Мне с моими пауками и книгами по теологии, думал Бруно, нужно было жить отшельником, вдали от города, наподобие священника восемнадцатого столетия. Собственное счастье, утраченное им, являлось ему в образе матери и в воспоминаниях о тех летних вечерах, когда он шестнадцатилетним мальчиком при свете электрического фонаря наблюдал торжественный ритуал кладки яиц, совершаемый крупным красавцем пауком dolomedes. О пауки, пауки! Бруно никогда не переставал любить этих аристократов ползучего мира, но как-то вышло, что он предал их с самого начала. Он так и не нашел eresus niger, хотя в отрочестве уверенность в том, что он отыщет его, казалось, была внушена самим богом. Он намеревался написать книгу «Механика сферической паутины», а вышла только небольшая статья. Еще более честолюбивый замысел — книга «Пауки Баттерси-парка» — сузился до двух статей. Так и не была опубликована и монография о жизни и творчестве С. А. Кларка. А книга «Большие пауки-охотники» замерла на стадии плана. Несколько лет Бруно переписывался с выдающимся советским энтомологом Владимиром Пуком, и большой двухтомник Пука «Пауки России» с дарственной надписью «Б. Гринсливу, английскому другу и истинному любителю пауков» хранится среди самых драгоценных реликвий. Но Бруно не принял приглашения Владимира Пука посетить Советский Союз и даже не ответил на его последнее письмо.

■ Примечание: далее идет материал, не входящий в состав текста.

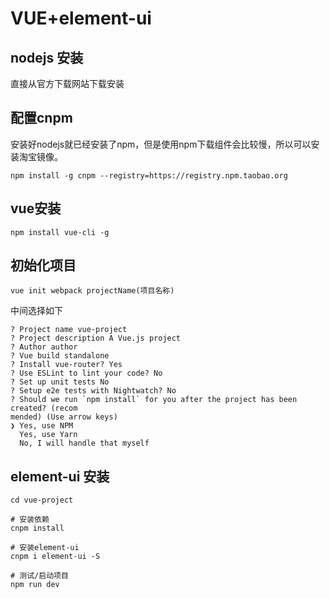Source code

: # VUE+element-ui
## nodejs 安装
直接从官方下载网站下载安装
## 配置cnpm
安装好nodejs就已经安装了npm，但是使用npm下载组件会比较慢，所以可以安装淘宝镜像。
```
npm install -g cnpm --registry=https://registry.npm.taobao.org
```

## vue安装
```
npm install vue-cli -g
```
## 初始化项目
```
vue init webpack projectName(项目名称)
```
中间选择如下
```
? Project name vue-project
? Project description A Vue.js project
? Author author
? Vue build standalone
? Install vue-router? Yes
? Use ESLint to lint your code? No
? Set up unit tests No
? Setup e2e tests with Nightwatch? No
? Should we run `npm install` for you after the project has been created? (recom
mended) (Use arrow keys)
❯ Yes, use NPM
  Yes, use Yarn
  No, I will handle that myself
```
## element-ui 安装
```
cd vue-project

# 安装依赖
cnpm install

# 安装element-ui
cnpm i element-ui -S

# 测试/启动项目
npm run dev

```
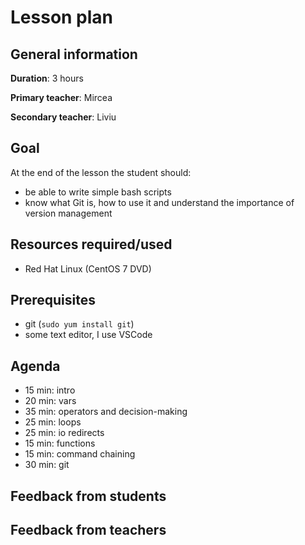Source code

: # Lesson plan

## General information

**Duration**: 3 hours

**Primary teacher**: Mircea

**Secondary teacher**: Liviu

## Goal
At the end of the lesson the student should: 
- be able to write simple bash scripts
- know what Git is, how to use it and understand the importance of version management
    
## Resources required/used
- Red Hat Linux (CentOS 7 DVD)

## Prerequisites
- git (```sudo yum install git```)
- some text editor, I use VSCode

## Agenda
- 15 min: intro
- 20 min: vars
- 35 min: operators and decision-making
- 25 min: loops
- 25 min: io redirects
- 15 min: functions
- 15 min: command chaining
- 30 min: git

## Feedback from students

## Feedback from teachers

Что со мной произошло, ради чего все это было и имеет ли это значение теперь, когда на самом деле все кончено? — спрашивал себя Бруно. Все это сон, думал он, жизнь каждого человека — сон, как это ни жестоко. Смерть доказывает несостоятельность индуктивного метода, поскольку нет ничего, что придавало бы смысл нашему существованию. Все только сон, атрибуты сна, его наполнение, и мы, уходя, продолжаем существовать во сне другого человека, тень внутри тени, постепенно бледнеющая, бледнеющая, бледнеющая. Странно, что Гвен, Джейни, его мать, да, наверное, и Морин, теперь, когда их не было рядом, жили гораздо ярче, реальнее в его сознании, чем прежде. Они — часть моей жизни-сна, думал Бруно, они погружены в мое сознание, точно препараты в раствор формалина. Женщины вечно молоды, а я состарился, как Тифон[2]. Вскоре они начнут растворяться во времени. Этот сон, этот такой напряженный сон в какой-то миг прервется, кончится, и никто никогда о нем не узнает. Усилия, затраченные на собственное становление, казались теперь, когда целей уже не было, суетными. Он усердно работал, изучал итальянский, немецкий, но это представлялось сейчас суетой сует, желанием в какой-то момент, который так и не наступил, кого-то потрясти, добиться успеха, вызвать восхищение. Ведь Джейни так чудесно говорила по-итальянски.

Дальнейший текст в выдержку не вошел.